Murder Is My Beat (Edgar G. Ulmer / U.S., 1955):

It opens like The Killers, allows a flicker of On Dangerous Ground and proceeds like Shockproof, but is really an extension of Detour. "The only way I can wake up from this nightmare is to go back to sleep." A tale half-told in a dingy hotel cabin, the corpse disfigured in the fireplace and the police detective (Paul Langton) after the blonde named Eden (Barbara Payton). Little difference between parched Los Angeles pavement and desolate Sierra County snow, where the runaway chanteuse is apprehended for the murder of the industrialist who may turn up alive and well at a railroad station.
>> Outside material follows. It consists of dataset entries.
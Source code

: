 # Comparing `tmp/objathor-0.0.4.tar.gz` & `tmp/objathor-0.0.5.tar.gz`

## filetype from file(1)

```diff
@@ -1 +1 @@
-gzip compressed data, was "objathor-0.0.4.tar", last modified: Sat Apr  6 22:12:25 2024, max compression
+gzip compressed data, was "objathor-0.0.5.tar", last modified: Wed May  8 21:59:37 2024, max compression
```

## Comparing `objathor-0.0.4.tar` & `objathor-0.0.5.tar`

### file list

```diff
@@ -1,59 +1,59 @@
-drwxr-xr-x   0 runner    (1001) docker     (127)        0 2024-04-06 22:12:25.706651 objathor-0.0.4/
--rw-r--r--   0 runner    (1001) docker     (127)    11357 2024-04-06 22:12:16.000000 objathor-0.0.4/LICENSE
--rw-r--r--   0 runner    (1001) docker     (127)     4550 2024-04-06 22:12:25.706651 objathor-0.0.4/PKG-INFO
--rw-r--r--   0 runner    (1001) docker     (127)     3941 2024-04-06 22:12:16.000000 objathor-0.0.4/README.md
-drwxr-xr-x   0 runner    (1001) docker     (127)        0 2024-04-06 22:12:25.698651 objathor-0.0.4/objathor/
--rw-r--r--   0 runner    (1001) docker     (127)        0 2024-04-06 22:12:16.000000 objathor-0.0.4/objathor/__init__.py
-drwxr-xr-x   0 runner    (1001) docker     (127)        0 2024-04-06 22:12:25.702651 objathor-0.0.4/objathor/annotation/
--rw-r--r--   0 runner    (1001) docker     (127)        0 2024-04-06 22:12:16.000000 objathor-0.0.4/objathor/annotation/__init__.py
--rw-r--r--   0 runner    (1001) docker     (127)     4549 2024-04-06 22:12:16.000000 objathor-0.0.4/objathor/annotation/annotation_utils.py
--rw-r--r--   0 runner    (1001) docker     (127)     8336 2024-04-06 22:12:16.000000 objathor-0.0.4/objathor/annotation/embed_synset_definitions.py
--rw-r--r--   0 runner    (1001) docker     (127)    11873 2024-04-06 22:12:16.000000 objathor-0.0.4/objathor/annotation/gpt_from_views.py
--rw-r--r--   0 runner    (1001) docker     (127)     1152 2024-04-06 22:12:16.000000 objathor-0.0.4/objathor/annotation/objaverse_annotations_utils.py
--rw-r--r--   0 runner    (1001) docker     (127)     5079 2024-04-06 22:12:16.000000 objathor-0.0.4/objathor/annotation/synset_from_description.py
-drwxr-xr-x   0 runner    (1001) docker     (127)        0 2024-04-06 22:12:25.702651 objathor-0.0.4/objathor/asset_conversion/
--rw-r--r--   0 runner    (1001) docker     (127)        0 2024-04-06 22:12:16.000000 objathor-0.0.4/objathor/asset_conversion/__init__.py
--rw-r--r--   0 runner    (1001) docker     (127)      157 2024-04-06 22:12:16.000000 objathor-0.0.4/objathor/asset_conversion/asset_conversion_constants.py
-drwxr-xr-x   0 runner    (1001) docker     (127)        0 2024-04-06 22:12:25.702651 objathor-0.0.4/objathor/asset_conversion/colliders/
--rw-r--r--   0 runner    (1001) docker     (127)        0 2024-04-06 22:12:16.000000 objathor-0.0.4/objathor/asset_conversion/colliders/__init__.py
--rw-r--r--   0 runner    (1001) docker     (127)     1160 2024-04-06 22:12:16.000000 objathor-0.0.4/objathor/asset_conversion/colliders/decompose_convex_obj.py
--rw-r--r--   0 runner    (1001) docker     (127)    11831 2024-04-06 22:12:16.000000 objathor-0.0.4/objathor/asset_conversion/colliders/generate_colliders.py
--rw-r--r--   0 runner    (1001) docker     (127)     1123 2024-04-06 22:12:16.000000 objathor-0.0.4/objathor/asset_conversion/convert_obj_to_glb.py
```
The decisive moment comes in the train, numb officer and desperate moll sitting across from each other and awakened by a flash of doubt and a jump from the moving express. (The literal leap of faith rhymes later with a leap of death, such is the absorbingly fractured structure.) Cops like grudging firefighters ("The alarm rings and we're off, whether we like it or not") and femmes fatales on the verge of catatonia, original sin and characters "sharpened by constant grinding against the world," the distinctive Edgar G. Ulmer vortex. Nightclubs and churches equally grim and ineffectual, and yet the hint of salvation as fragile as a ceramic figurineŚcontrasted with the secrets and lies of the bourgeois older couple the investigation leads to, the modest hope brewing between Langton and Payton is a breeze in a desert. (The octagon-shaped gash beneath his eye matches the black mole on her cheek, haunted marks worn like badges.) The unblinking lens on a cosmos "coming apart at the seams" is a singular Ulmer mastery, the great bizarrerie noir is shared simultaneously with Lewis' The Big Combo. With Robert Shayne, Tracey Roberts, Selena Royle, Roy Gordon, and Kate MacKenna. In black and white.